The “My Life on the D-List” and “A Hell of a Story” star filed her petition Thursday in Los Angeles Superior Court. She cited irreconcilable differences as the reason for the split and listed their date of separation as Dec. 22, according to court documents obtained Friday by The Times.
Griffin, 63, and Bick, 44, an entertainment marketing executive, have a prenuptial agreement, which she’s asking the court to enforce, the documents said. She’s also asking the court to terminate the court’s ability to award spousal support to either of them. Griffin and Bick do not have any children.
The firebrand comic appeared to address the split Friday on X — tweeting, “Well…s—. This sucks” — minutes after the divorce news broke online. Bick has not yet tweeted about the breakup.
Griffin and Bick had a New Year’s Day wedding at home in 2020 with “Grace & Frankie” star Lily Tomlin officiating. During the ceremony, Tomlin joked that what was “supposed to be a shallow, toot-it-and-boot-it one-night stand” between Griffin and Bick had “grown and flourished to something far more meaningful.”
“They stayed together. Then they couldn’t stay away from one another,” Tomlin quipped in footage Griffin shared online.
The two-time Emmy Award winner reportedly began dating Bick in 2011 after meeting him at a food and wine festival. They briefly split in 2018 but got back together a few months later.
This is Griffin’s second marriage; her first was to actor Matt Moline from 2001 to 2006. That marriage dissolved after she accused Moline of stealing thousands of dollars from her private bank accounts, an ordeal chronicled in the stand-up comic’s subsequent act.

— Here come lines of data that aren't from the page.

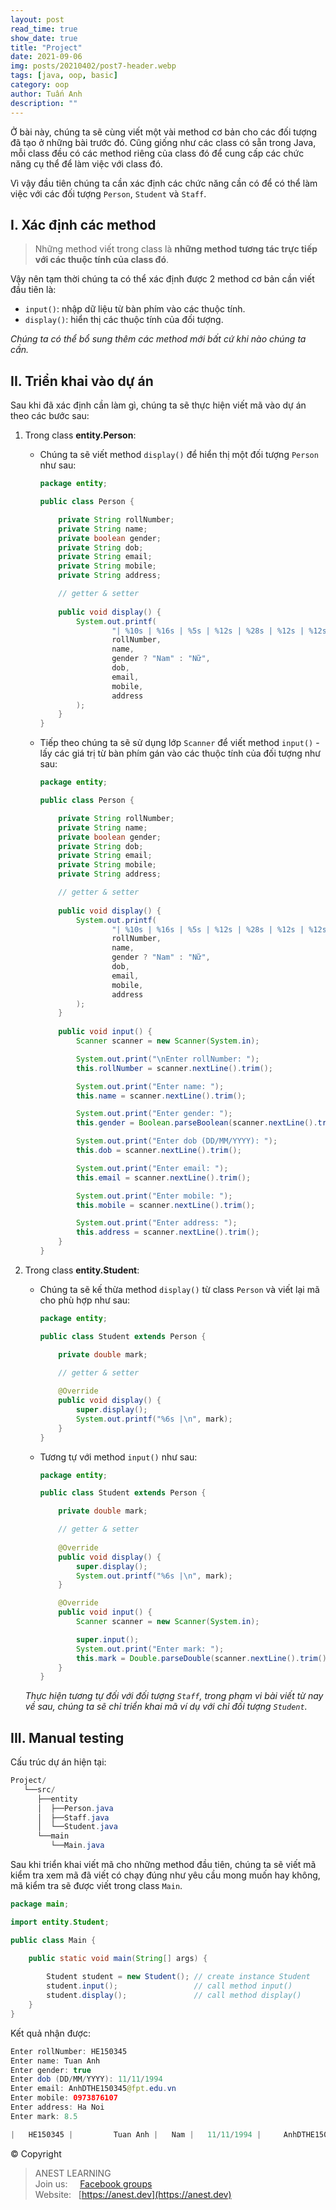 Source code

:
 ```yaml
---
layout: post
read_time: true
show_date: true
title: "Project"
date: 2021-09-06
img: posts/20210402/post7-header.webp
tags: [java, oop, basic]
category: oop
author: Tuấn Anh
description: ""
---
```


Ở bài này, chúng ta sẽ cùng viết một vài method cơ bản cho các đối tượng đã tạo ở những bài trước đó. Cũng giống như các class có sẵn trong Java, mỗi class đều có các method riêng của class đó để cung cấp các chức năng cụ thể để làm việc với class đó.

Vì vậy đầu tiên chúng ta cần xác định các chức năng cần có để có thể làm việc với các đối tượng `Person`, `Student` và `Staff`.

## I. Xác định các method

> Những method viết trong class là **những method tương tác trực tiếp với các thuộc tính của class đó**.

Vậy nên tạm thời chúng ta có thể xác định được 2 method cơ bản cần viết đầu tiên là:

- `input()`: nhập dữ liệu từ bàn phím vào các thuộc tính.
- `display()`: hiển thị các thuộc tính của đối tượng.

*Chúng ta có thể bổ sung thêm các method mới bất cứ khi nào chúng ta cần.*

## II. Triển khai vào dự án

Sau khi đã xác định cần làm gì, chúng ta sẽ thực hiện viết mã vào dự án theo các bước sau:

1. Trong class **entity.Person**:
    - Chúng ta sẽ viết method `display()` để hiển thị một đối tượng `Person` như sau:

      ```java
      package entity;

      public class Person {

          private String rollNumber;
          private String name;
          private boolean gender;
          private String dob;
          private String email;
          private String mobile;
          private String address;

          // getter & setter
          
          public void display() {
              System.out.printf(
                      "| %10s | %16s | %5s | %12s | %28s | %12s | %12s |",
                      rollNumber,
                      name,
                      gender ? "Nam" : "Nữ",
                      dob,
                      email,
                      mobile,
                      address
              );
          }
      }
      ```

    - Tiếp theo chúng ta sẽ sử dụng lớp `Scanner` để viết method `input()` - lấy các giá trị từ bàn phím gán vào các thuộc tính của đối tượng như sau:

      ```java
      package entity;

      public class Person {

          private String rollNumber;
          private String name;
          private boolean gender;
          private String dob;
          private String email;
          private String mobile;
          private String address;

          // getter & setter
          
          public void display() {
              System.out.printf(
                      "| %10s | %16s | %5s | %12s | %28s | %12s | %12s |",
                      rollNumber,
                      name,
                      gender ? "Nam" : "Nữ",
                      dob,
                      email,
                      mobile,
                      address
              );
          }
          
          public void input() {
              Scanner scanner = new Scanner(System.in);

              System.out.print("\nEnter rollNumber: ");
              this.rollNumber = scanner.nextLine().trim();

              System.out.print("Enter name: ");
              this.name = scanner.nextLine().trim();

              System.out.print("Enter gender: ");
              this.gender = Boolean.parseBoolean(scanner.nextLine().trim());

              System.out.print("Enter dob (DD/MM/YYYY): ");
              this.dob = scanner.nextLine().trim();

              System.out.print("Enter email: ");
              this.email = scanner.nextLine().trim();

              System.out.print("Enter mobile: ");
              this.mobile = scanner.nextLine().trim();

              System.out.print("Enter address: ");
              this.address = scanner.nextLine().trim();
          }
      }
      ```

1. Trong class **entity.Student**:
    - Chúng ta sẽ kế thừa method `display()` từ class `Person` và viết lại mã cho phù hợp như sau:

      ```java
      package entity;

      public class Student extends Person {

          private double mark;

          // getter & setter
          
          @Override
          public void display() {
              super.display();
              System.out.printf("%6s |\n", mark);
          }
      }
      ```

    - Tương tự với method `input()` như sau:

      ```java
      package entity;

      public class Student extends Person {

          private double mark;

          // getter & setter
          
          @Override
          public void display() {
              super.display();
              System.out.printf("%6s |\n", mark);
          }

          @Override
          public void input() {
              Scanner scanner = new Scanner(System.in);

              super.input();
              System.out.print("Enter mark: ");
              this.mark = Double.parseDouble(scanner.nextLine().trim());
          }
      }
      ```

    *Thực hiện tương tự đối với đối tượng `Staff`, trong phạm vi bài viết từ nay về sau, chúng ta sẽ chỉ triển khai mã ví dụ với chỉ đối tượng `Student`.*

## III. Manual testing

Cấu trúc dự án hiện tại:

```java
Project/
   └──src/  
      ├──entity
      │  ├──Person.java
      │  ├──Staff.java
      │  └──Student.java
      └──main 
         └──Main.java
```

Sau khi triển khai viết mã cho những method đầu tiên, chúng ta sẽ viết mã kiểm tra xem mã đã viết có chạy đúng như yêu cầu mong muốn hay không, mã kiểm tra sẽ được viết trong class `Main`.

```java
package main;

import entity.Student;

public class Main {

    public static void main(String[] args) {
    
        Student student = new Student(); // create instance Student
        student.input();                 // call method input()
        student.display();               // call method display()
    }
}
```

Kết quả nhận được:

```java
Enter rollNumber: HE150345
Enter name: Tuan Anh
Enter gender: true
Enter dob (DD/MM/YYYY): 11/11/1994
Enter email: AnhDTHE150345@fpt.edu.vn
Enter mobile: 0973876107
Enter address: Ha Noi
Enter mark: 8.5

|   HE150345 |         Tuan Anh |   Nam |   11/11/1994 |     AnhDTHE150345@fpt.edu.vn |   0973876107 |       Ha Noi |   8.5 |
```

© Copyright
> ANEST LEARNING  
> Join us: &nbsp;&nbsp;&nbsp; [Facebook groups](https://www.facebook.com/groups/anest.learning/)  
> Website: &nbsp; [https://anest.dev](https://anest.dev)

Earlier this year, the lung cancer survivor announced that she had been diagnosed with “an extreme case” of complex PTSD, a condition triggered largely in 2017 when she was blacklisted from Hollywood after posting a photo of herself holding a Halloween mask styled to look like the severed head of then-President Trump. The stunt drew criticism from conservatives and liberals alike.
“The hatred from the right was more intense than I could have thought, but not that surprising. But the left wing being so taken by this campaign against me was hard. It was just too much for me,” Griffin said in a Newsweek interview published in 2022. The brash comic lost friends in the aftermath, including CNN journalist Anderson Cooper and Bravo star Andy Cohen. Then, she said, she got to see other comics do what she thought were similarly offensive things without losing out the way she did.
Griffin ended up working that material into her act too, taking the story on the road with her My Life on the PTSD-List tour.